◆ WHAT THE EXERCISE ASKS: Print each entry exactly, all the way through.

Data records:
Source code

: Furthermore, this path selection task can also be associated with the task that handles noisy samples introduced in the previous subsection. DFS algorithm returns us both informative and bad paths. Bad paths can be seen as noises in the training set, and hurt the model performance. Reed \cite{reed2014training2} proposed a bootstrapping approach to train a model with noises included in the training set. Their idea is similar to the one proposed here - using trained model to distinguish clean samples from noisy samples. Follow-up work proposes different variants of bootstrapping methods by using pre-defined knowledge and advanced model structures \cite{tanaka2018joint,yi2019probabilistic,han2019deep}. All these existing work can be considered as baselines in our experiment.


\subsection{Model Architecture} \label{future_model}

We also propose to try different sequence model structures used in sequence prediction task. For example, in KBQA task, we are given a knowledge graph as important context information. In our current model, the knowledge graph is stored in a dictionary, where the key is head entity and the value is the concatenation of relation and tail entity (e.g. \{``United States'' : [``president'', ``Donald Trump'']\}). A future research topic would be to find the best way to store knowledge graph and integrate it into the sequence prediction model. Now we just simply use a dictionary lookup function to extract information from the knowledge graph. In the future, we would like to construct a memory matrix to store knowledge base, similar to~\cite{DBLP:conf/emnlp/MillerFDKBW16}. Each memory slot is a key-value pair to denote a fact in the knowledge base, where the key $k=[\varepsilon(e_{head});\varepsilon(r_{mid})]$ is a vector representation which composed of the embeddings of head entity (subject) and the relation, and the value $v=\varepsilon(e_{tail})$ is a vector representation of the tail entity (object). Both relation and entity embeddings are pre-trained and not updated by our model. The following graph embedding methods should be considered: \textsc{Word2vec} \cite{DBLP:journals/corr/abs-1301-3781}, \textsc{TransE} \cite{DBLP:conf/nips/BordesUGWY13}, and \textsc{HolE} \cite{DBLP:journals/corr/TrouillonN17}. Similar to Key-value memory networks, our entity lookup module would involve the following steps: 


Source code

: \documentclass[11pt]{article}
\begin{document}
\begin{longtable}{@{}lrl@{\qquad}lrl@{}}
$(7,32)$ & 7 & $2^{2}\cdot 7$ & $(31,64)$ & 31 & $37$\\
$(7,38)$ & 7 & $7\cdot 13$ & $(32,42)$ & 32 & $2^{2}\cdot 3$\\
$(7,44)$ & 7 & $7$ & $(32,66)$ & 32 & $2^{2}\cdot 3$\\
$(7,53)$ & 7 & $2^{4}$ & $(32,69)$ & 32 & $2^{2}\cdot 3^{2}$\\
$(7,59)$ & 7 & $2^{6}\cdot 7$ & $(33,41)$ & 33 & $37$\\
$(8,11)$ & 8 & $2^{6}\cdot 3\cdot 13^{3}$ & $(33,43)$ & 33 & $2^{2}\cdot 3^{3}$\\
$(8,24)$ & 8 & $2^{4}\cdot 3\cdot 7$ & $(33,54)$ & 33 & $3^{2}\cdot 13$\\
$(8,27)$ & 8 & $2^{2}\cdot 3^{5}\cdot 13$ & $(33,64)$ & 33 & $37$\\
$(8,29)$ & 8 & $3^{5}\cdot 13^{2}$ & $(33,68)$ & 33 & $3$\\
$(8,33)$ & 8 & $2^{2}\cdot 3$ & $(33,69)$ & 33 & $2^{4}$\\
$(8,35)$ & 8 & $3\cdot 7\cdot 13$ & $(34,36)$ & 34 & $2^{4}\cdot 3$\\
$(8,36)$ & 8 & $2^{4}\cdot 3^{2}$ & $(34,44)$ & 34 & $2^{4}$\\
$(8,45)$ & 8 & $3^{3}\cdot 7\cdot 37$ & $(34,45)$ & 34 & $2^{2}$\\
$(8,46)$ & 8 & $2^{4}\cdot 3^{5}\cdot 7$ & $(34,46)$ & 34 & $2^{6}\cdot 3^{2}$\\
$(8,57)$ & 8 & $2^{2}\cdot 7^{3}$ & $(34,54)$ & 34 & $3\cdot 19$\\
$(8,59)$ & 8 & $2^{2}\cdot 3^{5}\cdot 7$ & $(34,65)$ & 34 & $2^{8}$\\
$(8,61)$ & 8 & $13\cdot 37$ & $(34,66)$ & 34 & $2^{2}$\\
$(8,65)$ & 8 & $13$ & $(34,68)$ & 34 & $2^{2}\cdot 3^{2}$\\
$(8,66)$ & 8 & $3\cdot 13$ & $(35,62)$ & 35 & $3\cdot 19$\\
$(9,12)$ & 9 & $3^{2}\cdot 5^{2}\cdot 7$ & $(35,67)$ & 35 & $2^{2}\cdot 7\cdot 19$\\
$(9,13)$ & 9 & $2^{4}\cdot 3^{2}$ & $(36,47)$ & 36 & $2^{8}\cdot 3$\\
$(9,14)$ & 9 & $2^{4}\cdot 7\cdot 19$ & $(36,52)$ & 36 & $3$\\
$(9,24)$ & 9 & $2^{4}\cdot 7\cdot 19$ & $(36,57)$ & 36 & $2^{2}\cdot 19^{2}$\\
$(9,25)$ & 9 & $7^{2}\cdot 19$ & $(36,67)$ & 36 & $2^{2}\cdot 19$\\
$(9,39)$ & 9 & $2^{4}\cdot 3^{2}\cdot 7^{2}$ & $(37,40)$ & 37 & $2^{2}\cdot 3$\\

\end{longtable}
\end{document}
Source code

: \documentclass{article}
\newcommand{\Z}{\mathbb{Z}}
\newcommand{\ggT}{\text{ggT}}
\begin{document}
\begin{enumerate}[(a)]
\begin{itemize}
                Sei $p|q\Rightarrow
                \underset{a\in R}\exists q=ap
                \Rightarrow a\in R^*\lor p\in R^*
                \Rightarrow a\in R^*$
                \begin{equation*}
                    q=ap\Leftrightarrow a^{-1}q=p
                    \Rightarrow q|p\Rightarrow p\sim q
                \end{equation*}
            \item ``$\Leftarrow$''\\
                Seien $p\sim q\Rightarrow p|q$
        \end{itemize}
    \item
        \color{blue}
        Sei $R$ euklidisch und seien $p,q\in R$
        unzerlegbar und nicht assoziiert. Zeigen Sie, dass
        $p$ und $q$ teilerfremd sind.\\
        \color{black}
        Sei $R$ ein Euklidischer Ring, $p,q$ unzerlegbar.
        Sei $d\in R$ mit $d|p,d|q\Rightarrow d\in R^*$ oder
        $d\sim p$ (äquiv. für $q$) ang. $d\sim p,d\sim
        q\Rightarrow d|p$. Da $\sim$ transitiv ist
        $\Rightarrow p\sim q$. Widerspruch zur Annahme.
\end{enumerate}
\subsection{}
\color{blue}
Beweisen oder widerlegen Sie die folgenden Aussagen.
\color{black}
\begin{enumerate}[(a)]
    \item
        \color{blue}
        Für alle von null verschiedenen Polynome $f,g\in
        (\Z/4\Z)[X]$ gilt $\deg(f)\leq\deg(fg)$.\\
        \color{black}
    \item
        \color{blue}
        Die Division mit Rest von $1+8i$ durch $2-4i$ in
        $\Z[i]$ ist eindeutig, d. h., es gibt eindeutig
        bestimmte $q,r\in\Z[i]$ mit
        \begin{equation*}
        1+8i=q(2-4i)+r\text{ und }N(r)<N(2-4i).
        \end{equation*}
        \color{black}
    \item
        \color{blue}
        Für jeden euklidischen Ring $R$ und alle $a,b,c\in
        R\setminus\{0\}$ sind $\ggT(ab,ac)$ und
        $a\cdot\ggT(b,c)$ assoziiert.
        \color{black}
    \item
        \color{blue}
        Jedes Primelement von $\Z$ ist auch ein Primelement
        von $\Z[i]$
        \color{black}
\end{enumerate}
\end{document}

◆ SOLUTION FOR THIS TASK:
Source code

: Furthermore, this path selection task can also be associated with the task that handles noisy samples introduced in the previous subsection. DFS algorithm returns us both informative and bad paths. Bad paths can be seen as noises in the training set, and hurt the model performance. Reed \cite{reed2014training2} proposed a bootstrapping approach to train a model with noises included in the training set. Their idea is similar to the one proposed here - using trained model to distinguish clean samples from noisy samples. Follow-up work proposes different variants of bootstrapping methods by using pre-defined knowledge and advanced model structures \cite{tanaka2018joint,yi2019probabilistic,han2019deep}. All these existing work can be considered as baselines in our experiment.


\subsection{Model Architecture} \label{future_model}

We also propose to try different sequence model structures used in sequence prediction task. For example, in KBQA task, we are given a knowledge graph as important context information. In our current model, the knowledge graph is stored in a dictionary, where the key is head entity and the value is the concatenation of relation and tail entity (e.g. \{``United States'' : [``president'', ``Donald Trump'']\}). A future research topic would be to find the best way to store knowledge graph and integrate it into the sequence prediction model. Now we just simply use a dictionary lookup function to extract information from the knowledge graph. In the future, we would like to construct a memory matrix to store knowledge base, similar to~\cite{DBLP:conf/emnlp/MillerFDKBW16}. Each memory slot is a key-value pair to denote a fact in the knowledge base, where the key $k=[\varepsilon(e_{head});\varepsilon(r_{mid})]$ is a vector representation which composed of the embeddings of head entity (subject) and the relation, and the value $v=\varepsilon(e_{tail})$ is a vector representation of the tail entity (object). Both relation and entity embeddings are pre-trained and not updated by our model. The following graph embedding methods should be considered: \textsc{Word2vec} \cite{DBLP:journals/corr/abs-1301-3781}, \textsc{TransE} \cite{DBLP:conf/nips/BordesUGWY13}, and \textsc{HolE} \cite{DBLP:journals/corr/TrouillonN17}. Similar to Key-value memory networks, our entity lookup module would involve the following steps: 


Source code

: \documentclass[11pt]{article}
\begin{document}
\begin{longtable}{@{}lrl@{\qquad}lrl@{}}
$(7,32)$ & 7 & $2^{2}\cdot 7$ & $(31,64)$ & 31 & $37$\\
$(7,38)$ & 7 & $7\cdot 13$ & $(32,42)$ & 32 & $2^{2}\cdot 3$\\
$(7,44)$ & 7 & $7$ & $(32,66)$ & 32 & $2^{2}\cdot 3$\\
$(7,53)$ & 7 & $2^{4}$ & $(32,69)$ & 32 & $2^{2}\cdot 3^{2}$\\
$(7,59)$ & 7 & $2^{6}\cdot 7$ & $(33,41)$ & 33 & $37$\\
$(8,11)$ & 8 & $2^{6}\cdot 3\cdot 13^{3}$ & $(33,43)$ & 33 & $2^{2}\cdot 3^{3}$\\
$(8,24)$ & 8 & $2^{4}\cdot 3\cdot 7$ & $(33,54)$ & 33 & $3^{2}\cdot 13$\\
$(8,27)$ & 8 & $2^{2}\cdot 3^{5}\cdot 13$ & $(33,64)$ & 33 & $37$\\
$(8,29)$ & 8 & $3^{5}\cdot 13^{2}$ & $(33,68)$ & 33 & $3$\\
$(8,33)$ & 8 & $2^{2}\cdot 3$ & $(33,69)$ & 33 & $2^{4}$\\
$(8,35)$ & 8 & $3\cdot 7\cdot 13$ & $(34,36)$ & 34 & $2^{4}\cdot 3$\\
$(8,36)$ & 8 & $2^{4}\cdot 3^{2}$ & $(34,44)$ & 34 & $2^{4}$\\
$(8,45)$ & 8 & $3^{3}\cdot 7\cdot 37$ & $(34,45)$ & 34 & $2^{2}$\\
$(8,46)$ & 8 & $2^{4}\cdot 3^{5}\cdot 7$ & $(34,46)$ & 34 & $2^{6}\cdot 3^{2}$\\
$(8,57)$ & 8 & $2^{2}\cdot 7^{3}$ & $(34,54)$ & 34 & $3\cdot 19$\\
$(8,59)$ & 8 & $2^{2}\cdot 3^{5}\cdot 7$ & $(34,65)$ & 34 & $2^{8}$\\
$(8,61)$ & 8 & $13\cdot 37$ & $(34,66)$ & 34 & $2^{2}$\\
$(8,65)$ & 8 & $13$ & $(34,68)$ & 34 & $2^{2}\cdot 3^{2}$\\
$(8,66)$ & 8 & $3\cdot 13$ & $(35,62)$ & 35 & $3\cdot 19$\\
$(9,12)$ & 9 & $3^{2}\cdot 5^{2}\cdot 7$ & $(35,67)$ & 35 & $2^{2}\cdot 7\cdot 19$\\
$(9,13)$ & 9 & $2^{4}\cdot 3^{2}$ & $(36,47)$ & 36 & $2^{8}\cdot 3$\\
$(9,14)$ & 9 & $2^{4}\cdot 7\cdot 19$ & $(36,52)$ & 36 & $3$\\
$(9,24)$ & 9 & $2^{4}\cdot 7\cdot 19$ & $(36,57)$ & 36 & $2^{2}\cdot 19^{2}$\\
$(9,25)$ & 9 & $7^{2}\cdot 19$ & $(36,67)$ & 36 & $2^{2}\cdot 19$\\
$(9,39)$ & 9 & $2^{4}\cdot 3^{2}\cdot 7^{2}$ & $(37,40)$ & 37 & $2^{2}\cdot 3$\\

\end{longtable}
\end{document}
Source code

: \documentclass{article}
\newcommand{\Z}{\mathbb{Z}}
\newcommand{\ggT}{\text{ggT}}
\begin{document}
\begin{enumerate}[(a)]
\begin{itemize}
                Sei $p|q\Rightarrow
                \underset{a\in R}\exists q=ap
                \Rightarrow a\in R^*\lor p\in R^*
                \Rightarrow a\in R^*$
                \begin{equation*}
                    q=ap\Leftrightarrow a^{-1}q=p
                    \Rightarrow q|p\Rightarrow p\sim q
                \end{equation*}
            \item ``$\Leftarrow$''\\
                Seien $p\sim q\Rightarrow p|q$
        \end{itemize}
    \item
        \color{blue}
        Sei $R$ euklidisch und seien $p,q\in R$
        unzerlegbar und nicht assoziiert. Zeigen Sie, dass
        $p$ und $q$ teilerfremd sind.\\
        \color{black}
        Sei $R$ ein Euklidischer Ring, $p,q$ unzerlegbar.
        Sei $d\in R$ mit $d|p,d|q\Rightarrow d\in R^*$ oder
        $d\sim p$ (äquiv. für $q$) ang. $d\sim p,d\sim
        q\Rightarrow d|p$. Da $\sim$ transitiv ist
        $\Rightarrow p\sim q$. Widerspruch zur Annahme.
\end{enumerate}
\subsection{}
\color{blue}
Beweisen oder widerlegen Sie die folgenden Aussagen.
\color{black}
\begin{enumerate}[(a)]
    \item
        \color{blue}
        Für alle von null verschiedenen Polynome $f,g\in
        (\Z/4\Z)[X]$ gilt $\deg(f)\leq\deg(fg)$.\\
        \color{black}
    \item
        \color{blue}
        Die Division mit Rest von $1+8i$ durch $2-4i$ in
        $\Z[i]$ ist eindeutig, d. h., es gibt eindeutig
        bestimmte $q,r\in\Z[i]$ mit
        \begin{equation*}
        1+8i=q(2-4i)+r\text{ und }N(r)<N(2-4i).
        \end{equation*}
        \color{black}
    \item
        \color{blue}
        Für jeden euklidischen Ring $R$ und alle $a,b,c\in
        R\setminus\{0\}$ sind $\ggT(ab,ac)$ und
        $a\cdot\ggT(b,c)$ assoziiert.
        \color{black}
    \item
        \color{blue}
        Jedes Primelement von $\Z$ ist auch ein Primelement
        von $\Z[i]$
        \color{black}
\end{enumerate}
\end{document}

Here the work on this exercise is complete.